4. I don't understand the $730 airfare allowance mentioned above, but I'm not familiar with Passports payments. I just looked; from where I live a trip to Rome 3 months out would cost $1500-$1800 in airfare; now, I know the tour companies don't pay that. But if you are gonna compare tour price with DIY prices, you can't use discounted airfare prices available to tour groups. I have done more DIY tours than the tours with students with a tour company, so I know that yes, it is almost always cheaper to plan my own. But I've also seriously considered how to arrange to take students--and those logistics are just too much for me. I know some teachers do this, but I don't want to. And I am upfront with parents when I "recruit"--yes, if you price out such a tour for you and your child, you will see that the tour costs more than you'd pay if you did it yourself. So the parent can decide if he/she is willing to do that or not, to see how much the work of the tour directors and guides and transporters and itinerary-planners etc. is worth. The parents that sign up their kids with me are well informed, I feel, and have decided that the extra cost is worth it. I even have 2 parents going this year who have traveled to Europe before with families and so know first hand about the comparisons but are still willing to pay the extra to not have to make arrangements and still be able to experience it with the child. Those are the 2 parents I am especially making sure understand that this is a students' tour and geared that way.

Individually, I much prefer planning my own; as a leader of a bunch of students, I much prefer to let some experts handle all the planning. And the people who go with me are made aware of what this looks like as much as I can ahead of time.

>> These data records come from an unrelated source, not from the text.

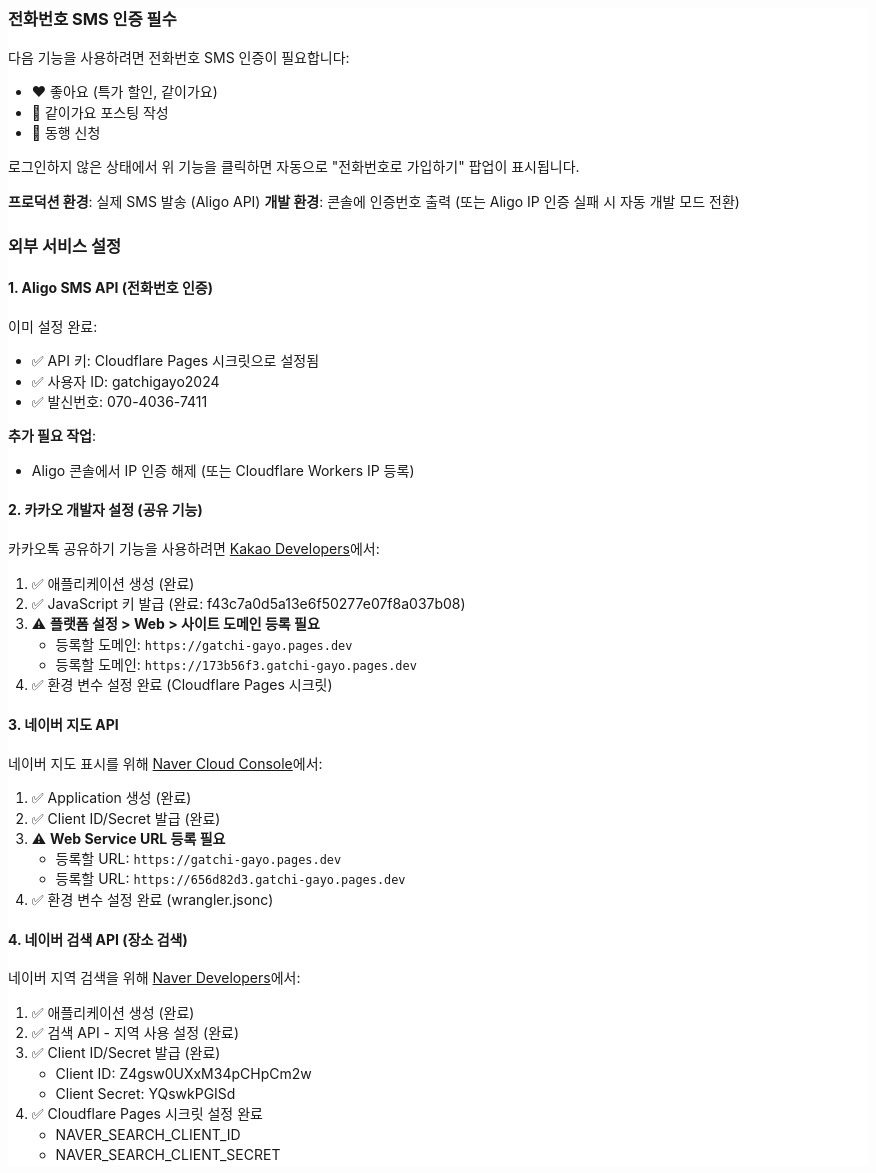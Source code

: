 ### 전화번호 SMS 인증 필수

다음 기능을 사용하려면 전화번호 SMS 인증이 필요합니다:
- ❤️ 좋아요 (특가 할인, 같이가요)
- 📝 같이가요 포스팅 작성
- 🤝 동행 신청

로그인하지 않은 상태에서 위 기능을 클릭하면 자동으로 "전화번호로 가입하기" 팝업이 표시됩니다.

**프로덕션 환경**: 실제 SMS 발송 (Aligo API)
**개발 환경**: 콘솔에 인증번호 출력 (또는 Aligo IP 인증 실패 시 자동 개발 모드 전환)

### 외부 서비스 설정

#### 1. Aligo SMS API (전화번호 인증)

이미 설정 완료:
- ✅ API 키: Cloudflare Pages 시크릿으로 설정됨
- ✅ 사용자 ID: gatchigayo2024
- ✅ 발신번호: 070-4036-7411

**추가 필요 작업**:
- Aligo 콘솔에서 IP 인증 해제 (또는 Cloudflare Workers IP 등록)

#### 2. 카카오 개발자 설정 (공유 기능)

카카오톡 공유하기 기능을 사용하려면 [Kakao Developers](https://developers.kakao.com/)에서:
1. ✅ 애플리케이션 생성 (완료)
2. ✅ JavaScript 키 발급 (완료: f43c7a0d5a13e6f50277e07f8a037b08)
3. ⚠️ **플랫폼 설정 > Web > 사이트 도메인 등록 필요**
   - 등록할 도메인: `https://gatchi-gayo.pages.dev`
   - 등록할 도메인: `https://173b56f3.gatchi-gayo.pages.dev`
4. ✅ 환경 변수 설정 완료 (Cloudflare Pages 시크릿)

#### 3. 네이버 지도 API

네이버 지도 표시를 위해 [Naver Cloud Console](https://console.ncloud.com/)에서:
1. ✅ Application 생성 (완료)
2. ✅ Client ID/Secret 발급 (완료)
3. ⚠️ **Web Service URL 등록 필요**
   - 등록할 URL: `https://gatchi-gayo.pages.dev`
   - 등록할 URL: `https://656d82d3.gatchi-gayo.pages.dev`
4. ✅ 환경 변수 설정 완료 (wrangler.jsonc)

#### 4. 네이버 검색 API (장소 검색)

네이버 지역 검색을 위해 [Naver Developers](https://developers.naver.com/)에서:
1. ✅ 애플리케이션 생성 (완료)
2. ✅ 검색 API - 지역 사용 설정 (완료)
3. ✅ Client ID/Secret 발급 (완료)
   - Client ID: Z4gsw0UXxM34pCHpCm2w
   - Client Secret: YQswkPGISd
4. ✅ Cloudflare Pages 시크릿 설정 완료
   - NAVER_SEARCH_CLIENT_ID
   - NAVER_SEARCH_CLIENT_SECRET
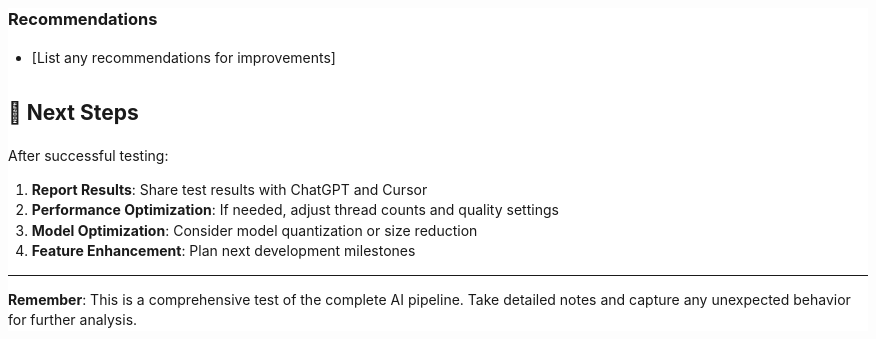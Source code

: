 ### **Recommendations**
- [List any recommendations for improvements]

## 🎯 **Next Steps**

After successful testing:
1. **Report Results**: Share test results with ChatGPT and Cursor
2. **Performance Optimization**: If needed, adjust thread counts and quality settings
3. **Model Optimization**: Consider model quantization or size reduction
4. **Feature Enhancement**: Plan next development milestones

---

**Remember**: This is a comprehensive test of the complete AI pipeline. Take detailed notes and capture any unexpected behavior for further analysis. 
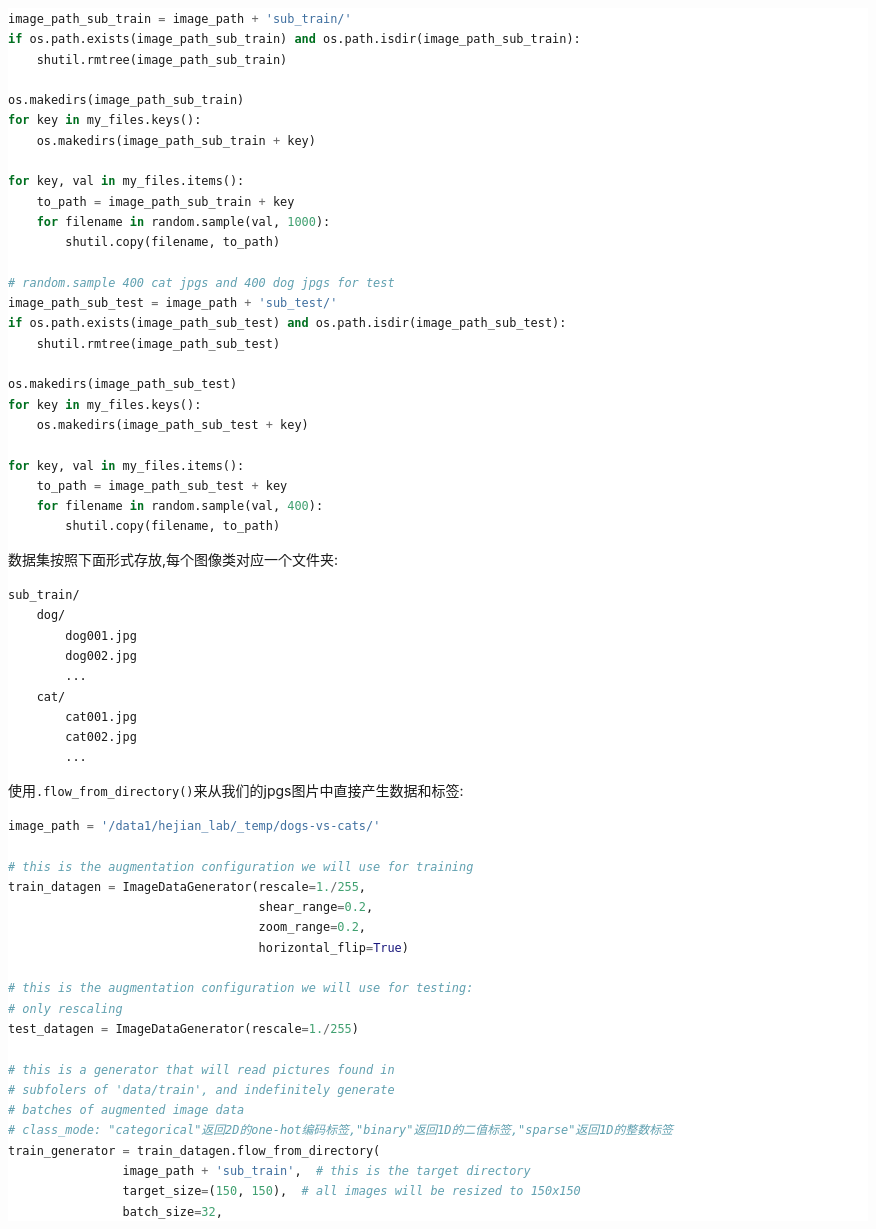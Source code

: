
 ```python
image_path_sub_train = image_path + 'sub_train/'
if os.path.exists(image_path_sub_train) and os.path.isdir(image_path_sub_train):
    shutil.rmtree(image_path_sub_train)

os.makedirs(image_path_sub_train)
for key in my_files.keys():
    os.makedirs(image_path_sub_train + key)

for key, val in my_files.items():
    to_path = image_path_sub_train + key
    for filename in random.sample(val, 1000):
        shutil.copy(filename, to_path)

# random.sample 400 cat jpgs and 400 dog jpgs for test
image_path_sub_test = image_path + 'sub_test/'
if os.path.exists(image_path_sub_test) and os.path.isdir(image_path_sub_test):
    shutil.rmtree(image_path_sub_test)

os.makedirs(image_path_sub_test)
for key in my_files.keys():
    os.makedirs(image_path_sub_test + key)

for key, val in my_files.items():
    to_path = image_path_sub_test + key
    for filename in random.sample(val, 400):
        shutil.copy(filename, to_path)
```

数据集按照下面形式存放,每个图像类对应一个文件夹:
```
sub_train/
    dog/
        dog001.jpg
        dog002.jpg
        ...
    cat/
        cat001.jpg
        cat002.jpg
        ...
```

使用`.flow_from_directory()`来从我们的jpgs图片中直接产生数据和标签:


```python
image_path = '/data1/hejian_lab/_temp/dogs-vs-cats/'

# this is the augmentation configuration we will use for training
train_datagen = ImageDataGenerator(rescale=1./255,
                                   shear_range=0.2,
                                   zoom_range=0.2,
                                   horizontal_flip=True)

# this is the augmentation configuration we will use for testing:
# only rescaling
test_datagen = ImageDataGenerator(rescale=1./255)

# this is a generator that will read pictures found in
# subfolers of 'data/train', and indefinitely generate
# batches of augmented image data
# class_mode: "categorical"返回2D的one-hot编码标签,"binary"返回1D的二值标签,"sparse"返回1D的整数标签
train_generator = train_datagen.flow_from_directory(
                image_path + 'sub_train',  # this is the target directory
                target_size=(150, 150),  # all images will be resized to 150x150
                batch_size=32,
```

I'm not defending Passports--as I have no dealings with them past or present--nor recommending tour travel if independent travel is possible. I just think there are some mis-conceptions about student tours that can maybe be cleared up a little.

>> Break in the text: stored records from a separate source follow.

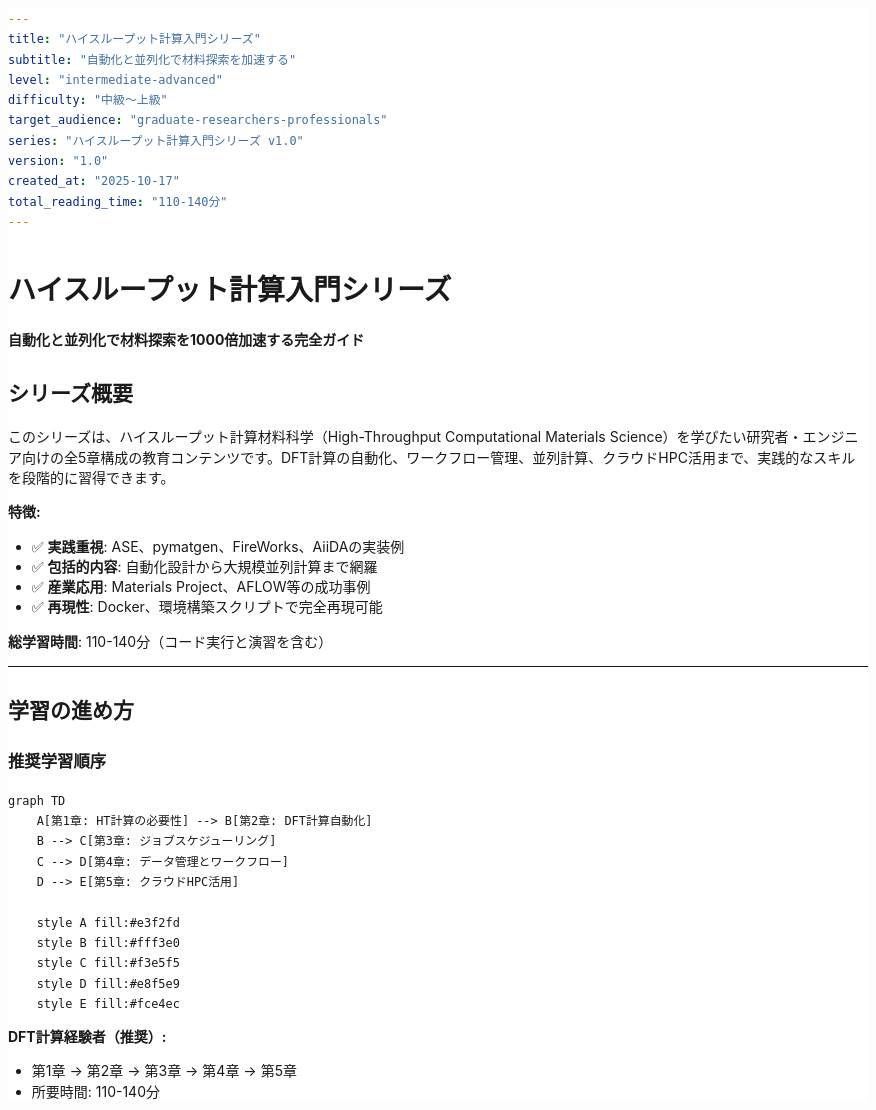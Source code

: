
 ```yaml
---
title: "ハイスループット計算入門シリーズ"
subtitle: "自動化と並列化で材料探索を加速する"
level: "intermediate-advanced"
difficulty: "中級〜上級"
target_audience: "graduate-researchers-professionals"
series: "ハイスループット計算入門シリーズ v1.0"
version: "1.0"
created_at: "2025-10-17"
total_reading_time: "110-140分"
---
```


# ハイスループット計算入門シリーズ

**自動化と並列化で材料探索を1000倍加速する完全ガイド**

## シリーズ概要

このシリーズは、ハイスループット計算材料科学（High-Throughput Computational Materials Science）を学びたい研究者・エンジニア向けの全5章構成の教育コンテンツです。DFT計算の自動化、ワークフロー管理、並列計算、クラウドHPC活用まで、実践的なスキルを段階的に習得できます。

**特徴:**
- ✅ **実践重視**: ASE、pymatgen、FireWorks、AiiDAの実装例
- ✅ **包括的内容**: 自動化設計から大規模並列計算まで網羅
- ✅ **産業応用**: Materials Project、AFLOW等の成功事例
- ✅ **再現性**: Docker、環境構築スクリプトで完全再現可能

**総学習時間**: 110-140分（コード実行と演習を含む）

---

## 学習の進め方

### 推奨学習順序

```mermaid
graph TD
    A[第1章: HT計算の必要性] --> B[第2章: DFT計算自動化]
    B --> C[第3章: ジョブスケジューリング]
    C --> D[第4章: データ管理とワークフロー]
    D --> E[第5章: クラウドHPC活用]

    style A fill:#e3f2fd
    style B fill:#fff3e0
    style C fill:#f3e5f5
    style D fill:#e8f5e9
    style E fill:#fce4ec
```

**DFT計算経験者（推奨）:**
- 第1章 → 第2章 → 第3章 → 第4章 → 第5章
- 所要時間: 110-140分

(And so much does depend on communication and the people you work with in the company; on the last tour I took with "my" company in 2013, I complained about a late arrival which basically ate up Day 1--and they reimbursed everyone; my tour director elicited feedback about an excursion that she thought didn't meet the companies' expectations and we all got reimbursed; far from "making" us buy things at certain places, my tour director did special things that remained optional like securing tickets to a play, arranging a special stop at a site not-scheduled but historically important, setting up a writing workshop with a professional writer, and making sure the whole bus got to St. Paul's in time for ME to get into a shop because I'd mentioned I wanted to look for a poster there. So---the individual is so important.)